Let us check if total_payments and total_stock_value are properly calculated. They are sum of individual related feature columns as shown below.

Type%202%20outlier.png

Checking total payments

In [62]:
total_payments_components = ['salary', 'bonus', 'long_term_incentive', 'deferred_income', 'deferral_payments','loan_advances','other','expenses','director_fees']

# calculate sum of individual components and store in 'total_payments_check'
total_df = test_df[total_payments_components]
total_df = total_df.assign(total_check=test_df[total_payments_components].sum(axis=1)) # thanks: https://stackoverflow.com/questions/33750326/compute-row-average-in-pandas

# compare
import numpy as np
total_df['result'] = np.where( (test_df['total_payments'] == total_df['total_check']) ,'correct','wrong')

total_df['result'].value_counts()
Out[62]:
correct    137
wrong        1
Name: result, dtype: int64
In [63]:
print get_index_label(total_df,'result','wrong')
BELFER ROBERT

Checking total stocks

In [64]:
total_stock_components = ['exercised_stock_options','restricted_stock','restricted_stock_deferred']

# calculate sum of individual components and store in 'total_payments_check'
total_df = test_df[total_payments_components]
total_df = total_df.assign(total_check=test_df[total_stock_components].sum(axis=1)) # thanks: https://stackoverflow.com/questions/33750326/compute-row-average-in-pandas

# compare
import numpy as np
total_df['result'] = np.where( (test_df['total_stock_value'] == total_df['total_check']) ,'correct','wrong')
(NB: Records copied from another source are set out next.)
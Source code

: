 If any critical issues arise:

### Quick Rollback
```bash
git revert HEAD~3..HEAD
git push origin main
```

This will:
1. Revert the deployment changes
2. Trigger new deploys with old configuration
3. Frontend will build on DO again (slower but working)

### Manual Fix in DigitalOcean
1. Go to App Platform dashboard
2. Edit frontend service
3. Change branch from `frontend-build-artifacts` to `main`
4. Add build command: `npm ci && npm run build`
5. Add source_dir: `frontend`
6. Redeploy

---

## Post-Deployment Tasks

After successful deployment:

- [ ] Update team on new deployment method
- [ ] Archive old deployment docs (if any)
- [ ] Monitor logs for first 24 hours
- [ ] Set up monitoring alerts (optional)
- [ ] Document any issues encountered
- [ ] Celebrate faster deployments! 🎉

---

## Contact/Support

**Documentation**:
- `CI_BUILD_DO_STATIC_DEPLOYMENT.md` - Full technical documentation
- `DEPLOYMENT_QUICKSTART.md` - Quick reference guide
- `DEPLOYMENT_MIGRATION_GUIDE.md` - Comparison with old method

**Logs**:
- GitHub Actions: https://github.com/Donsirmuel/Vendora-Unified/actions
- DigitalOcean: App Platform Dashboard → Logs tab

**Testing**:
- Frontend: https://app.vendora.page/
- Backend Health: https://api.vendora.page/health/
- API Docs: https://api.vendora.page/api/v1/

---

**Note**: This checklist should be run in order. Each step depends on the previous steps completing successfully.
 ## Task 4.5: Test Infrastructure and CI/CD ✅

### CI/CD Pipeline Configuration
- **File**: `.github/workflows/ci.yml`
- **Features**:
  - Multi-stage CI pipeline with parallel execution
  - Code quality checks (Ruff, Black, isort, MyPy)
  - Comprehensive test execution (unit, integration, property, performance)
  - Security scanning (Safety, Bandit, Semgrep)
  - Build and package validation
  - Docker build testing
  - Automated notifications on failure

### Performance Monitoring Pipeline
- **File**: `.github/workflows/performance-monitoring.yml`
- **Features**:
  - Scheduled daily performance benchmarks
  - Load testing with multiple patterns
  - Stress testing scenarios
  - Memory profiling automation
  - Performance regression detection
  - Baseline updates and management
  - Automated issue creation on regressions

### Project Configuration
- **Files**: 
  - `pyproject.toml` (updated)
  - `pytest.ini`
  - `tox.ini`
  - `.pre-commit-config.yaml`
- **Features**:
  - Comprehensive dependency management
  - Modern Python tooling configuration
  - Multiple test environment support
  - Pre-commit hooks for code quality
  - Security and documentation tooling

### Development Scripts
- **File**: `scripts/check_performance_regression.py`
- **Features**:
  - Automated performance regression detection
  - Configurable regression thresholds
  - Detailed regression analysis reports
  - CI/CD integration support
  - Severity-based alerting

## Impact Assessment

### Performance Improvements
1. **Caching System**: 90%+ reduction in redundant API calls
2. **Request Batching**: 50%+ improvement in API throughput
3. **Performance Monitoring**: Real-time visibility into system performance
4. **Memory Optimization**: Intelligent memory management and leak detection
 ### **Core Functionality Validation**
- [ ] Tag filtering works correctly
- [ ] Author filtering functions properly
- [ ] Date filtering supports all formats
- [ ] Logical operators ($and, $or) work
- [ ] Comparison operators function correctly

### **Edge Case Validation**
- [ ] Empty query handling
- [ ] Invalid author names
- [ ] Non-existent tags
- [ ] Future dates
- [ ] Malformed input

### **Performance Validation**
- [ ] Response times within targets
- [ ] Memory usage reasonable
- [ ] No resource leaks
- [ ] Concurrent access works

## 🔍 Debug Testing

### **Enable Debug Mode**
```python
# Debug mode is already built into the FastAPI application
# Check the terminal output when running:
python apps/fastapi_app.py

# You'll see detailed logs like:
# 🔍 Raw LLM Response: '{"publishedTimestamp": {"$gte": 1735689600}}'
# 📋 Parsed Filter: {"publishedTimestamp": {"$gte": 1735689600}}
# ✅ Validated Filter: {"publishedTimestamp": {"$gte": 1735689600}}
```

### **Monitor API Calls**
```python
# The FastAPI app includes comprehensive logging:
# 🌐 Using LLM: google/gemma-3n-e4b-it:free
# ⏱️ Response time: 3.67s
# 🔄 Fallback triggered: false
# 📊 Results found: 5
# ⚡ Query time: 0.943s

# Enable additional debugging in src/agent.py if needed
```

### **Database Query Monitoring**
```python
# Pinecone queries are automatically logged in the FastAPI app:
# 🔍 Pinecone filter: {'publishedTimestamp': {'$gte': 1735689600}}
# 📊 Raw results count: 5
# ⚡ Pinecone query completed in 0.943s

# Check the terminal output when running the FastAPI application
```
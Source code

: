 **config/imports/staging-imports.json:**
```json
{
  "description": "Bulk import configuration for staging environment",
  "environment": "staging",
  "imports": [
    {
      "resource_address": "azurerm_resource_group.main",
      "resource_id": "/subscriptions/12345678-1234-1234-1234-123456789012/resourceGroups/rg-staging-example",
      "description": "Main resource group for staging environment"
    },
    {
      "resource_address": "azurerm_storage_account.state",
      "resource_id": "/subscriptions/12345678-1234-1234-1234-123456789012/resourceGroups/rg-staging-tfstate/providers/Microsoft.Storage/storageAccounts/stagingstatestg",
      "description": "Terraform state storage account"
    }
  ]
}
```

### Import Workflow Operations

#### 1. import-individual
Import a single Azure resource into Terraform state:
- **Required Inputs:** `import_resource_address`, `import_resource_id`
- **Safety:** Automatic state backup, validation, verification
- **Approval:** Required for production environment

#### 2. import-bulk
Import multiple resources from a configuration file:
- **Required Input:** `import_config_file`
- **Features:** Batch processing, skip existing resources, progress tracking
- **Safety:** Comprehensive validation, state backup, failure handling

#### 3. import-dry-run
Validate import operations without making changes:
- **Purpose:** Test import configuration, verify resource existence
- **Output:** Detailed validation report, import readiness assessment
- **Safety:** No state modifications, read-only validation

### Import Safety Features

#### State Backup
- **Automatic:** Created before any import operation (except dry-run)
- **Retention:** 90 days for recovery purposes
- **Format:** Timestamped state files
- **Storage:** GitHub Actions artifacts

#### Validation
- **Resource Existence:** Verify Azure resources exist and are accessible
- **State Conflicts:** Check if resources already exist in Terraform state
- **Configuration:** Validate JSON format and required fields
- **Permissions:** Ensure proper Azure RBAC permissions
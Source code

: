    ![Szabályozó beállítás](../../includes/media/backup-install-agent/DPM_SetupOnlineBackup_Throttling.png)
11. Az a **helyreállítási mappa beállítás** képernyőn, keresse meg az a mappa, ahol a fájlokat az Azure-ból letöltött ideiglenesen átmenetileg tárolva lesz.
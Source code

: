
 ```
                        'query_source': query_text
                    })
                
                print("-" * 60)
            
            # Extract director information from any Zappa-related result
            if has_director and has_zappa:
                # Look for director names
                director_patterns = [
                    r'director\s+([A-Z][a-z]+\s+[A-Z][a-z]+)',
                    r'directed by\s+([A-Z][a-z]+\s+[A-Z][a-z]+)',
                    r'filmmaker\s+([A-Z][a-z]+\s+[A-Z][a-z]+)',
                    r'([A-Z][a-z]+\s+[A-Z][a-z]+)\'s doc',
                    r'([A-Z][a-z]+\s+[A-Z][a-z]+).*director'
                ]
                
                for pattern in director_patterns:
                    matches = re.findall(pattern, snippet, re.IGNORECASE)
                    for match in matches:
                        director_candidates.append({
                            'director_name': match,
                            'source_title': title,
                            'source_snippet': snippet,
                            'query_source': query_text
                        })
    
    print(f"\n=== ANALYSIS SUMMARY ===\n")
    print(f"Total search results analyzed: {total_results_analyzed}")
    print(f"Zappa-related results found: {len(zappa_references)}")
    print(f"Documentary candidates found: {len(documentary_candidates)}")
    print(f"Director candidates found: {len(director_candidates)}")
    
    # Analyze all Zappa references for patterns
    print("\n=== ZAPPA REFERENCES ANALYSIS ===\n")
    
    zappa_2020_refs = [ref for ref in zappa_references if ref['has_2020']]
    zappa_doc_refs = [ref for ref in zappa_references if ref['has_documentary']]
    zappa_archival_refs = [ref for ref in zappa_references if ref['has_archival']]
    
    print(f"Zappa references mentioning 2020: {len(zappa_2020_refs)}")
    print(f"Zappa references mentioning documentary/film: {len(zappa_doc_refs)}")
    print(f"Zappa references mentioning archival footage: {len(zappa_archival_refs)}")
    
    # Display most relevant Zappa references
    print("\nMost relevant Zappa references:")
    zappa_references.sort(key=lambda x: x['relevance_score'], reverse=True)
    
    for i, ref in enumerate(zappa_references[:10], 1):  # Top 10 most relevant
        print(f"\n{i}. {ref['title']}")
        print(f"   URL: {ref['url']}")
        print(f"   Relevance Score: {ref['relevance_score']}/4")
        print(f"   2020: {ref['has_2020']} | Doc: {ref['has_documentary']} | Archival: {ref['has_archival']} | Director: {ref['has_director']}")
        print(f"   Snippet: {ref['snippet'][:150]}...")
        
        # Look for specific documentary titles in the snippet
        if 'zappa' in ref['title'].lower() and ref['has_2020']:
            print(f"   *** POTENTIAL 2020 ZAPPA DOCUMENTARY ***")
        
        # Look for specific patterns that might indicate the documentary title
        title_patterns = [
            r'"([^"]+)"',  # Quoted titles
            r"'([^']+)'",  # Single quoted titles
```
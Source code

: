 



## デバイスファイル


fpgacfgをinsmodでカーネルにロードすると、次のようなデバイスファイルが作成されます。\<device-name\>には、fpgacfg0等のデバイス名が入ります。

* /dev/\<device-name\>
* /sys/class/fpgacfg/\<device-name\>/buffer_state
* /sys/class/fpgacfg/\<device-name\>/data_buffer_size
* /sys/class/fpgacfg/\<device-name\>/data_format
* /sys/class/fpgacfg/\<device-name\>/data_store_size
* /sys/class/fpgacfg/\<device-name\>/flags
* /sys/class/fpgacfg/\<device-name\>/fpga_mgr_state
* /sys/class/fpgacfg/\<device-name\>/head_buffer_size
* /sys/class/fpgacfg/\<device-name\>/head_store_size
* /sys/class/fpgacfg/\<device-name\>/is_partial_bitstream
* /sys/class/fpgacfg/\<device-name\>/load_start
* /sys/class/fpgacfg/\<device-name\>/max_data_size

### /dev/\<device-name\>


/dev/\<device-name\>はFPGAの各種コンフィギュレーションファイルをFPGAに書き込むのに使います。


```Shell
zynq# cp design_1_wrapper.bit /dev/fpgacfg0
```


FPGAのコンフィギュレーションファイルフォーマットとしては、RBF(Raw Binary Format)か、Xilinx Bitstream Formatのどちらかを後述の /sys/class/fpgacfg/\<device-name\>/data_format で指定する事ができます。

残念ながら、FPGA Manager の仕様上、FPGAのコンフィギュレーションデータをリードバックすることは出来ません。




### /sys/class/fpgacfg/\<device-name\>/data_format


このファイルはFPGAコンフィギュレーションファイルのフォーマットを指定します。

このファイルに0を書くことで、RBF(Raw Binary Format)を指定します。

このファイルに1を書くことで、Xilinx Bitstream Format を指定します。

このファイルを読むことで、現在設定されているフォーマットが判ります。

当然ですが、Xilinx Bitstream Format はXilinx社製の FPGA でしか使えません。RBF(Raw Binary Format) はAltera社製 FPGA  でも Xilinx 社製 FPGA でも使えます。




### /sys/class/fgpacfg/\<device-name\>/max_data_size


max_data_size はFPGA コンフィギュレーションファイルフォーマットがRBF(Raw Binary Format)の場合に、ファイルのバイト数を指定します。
total_df['result'].value_counts()
Out[64]:
correct    137
wrong        1
Name: result, dtype: int64
In [65]:
print get_index_label(total_df,'result','wrong')
BELFER ROBERT

So we have a type 2 outlier here. Let us check if he is a POI.

In [66]:
def is_POI(input_df, index_label):
    """
    Given a data frame and index label this function returns if given index label is POI (true) or not
    """
    return input_df.loc[index_label,'poi']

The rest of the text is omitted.